[Start of Attachment]

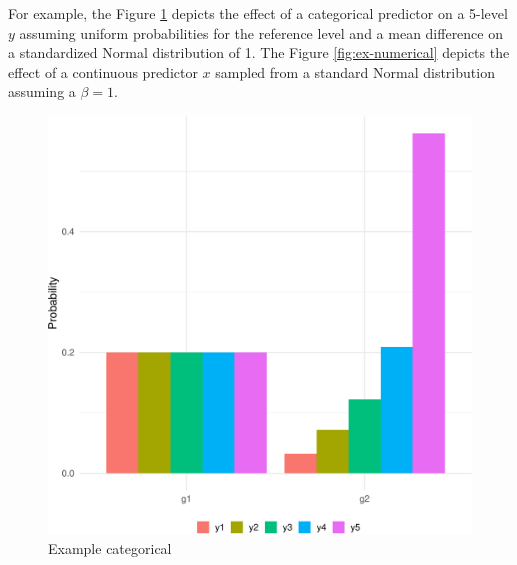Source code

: \documentclass[
  man,floatsintext]{apa6}
\newenvironment{Shaded}{\begin{snugshade}}{\end{snugshade}}
\newcommand{\AttributeTok}[1]{\textcolor[rgb]{0.13,0.29,0.53}{#1}}
\newcommand{\FunctionTok}[1]{\textcolor[rgb]{0.13,0.29,0.53}{\textbf{#1}}}
\newcommand{\NormalTok}[1]{#1}
\newcommand{\SpecialCharTok}[1]{\textcolor[rgb]{0.81,0.36,0.00}{\textbf{#1}}}
\newcommand{\StringTok}[1]{\textcolor[rgb]{0.31,0.60,0.02}{#1}}
\begin{document}
\begin{Shaded}
\end{Shaded}

For example, the Figure \ref{fig:ex-categorical} depicts the effect of a categorical predictor on a 5-level \(y\) assuming uniform probabilities for the reference level and a mean difference on a standardized Normal distribution of 1. The Figure \ref{fig:ex-numerical} depicts the effect of a continuous predictor \(x\) sampled from a standard Normal distribution assuming a \(\beta = 1\).

\begin{figure}

{\centering \includegraphics{paper-new_files/figure-latex/ex-categorical-1} 

}

\caption{Example categorical}\label{fig:ex-categorical}
\end{figure}
\end{document}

[End of Attachment]

HOW TO COMPLETE THIS TASK |
Report only the number of lines in the records that include the word "textbf".

ANSWER FOR THIS EXERCISE |
2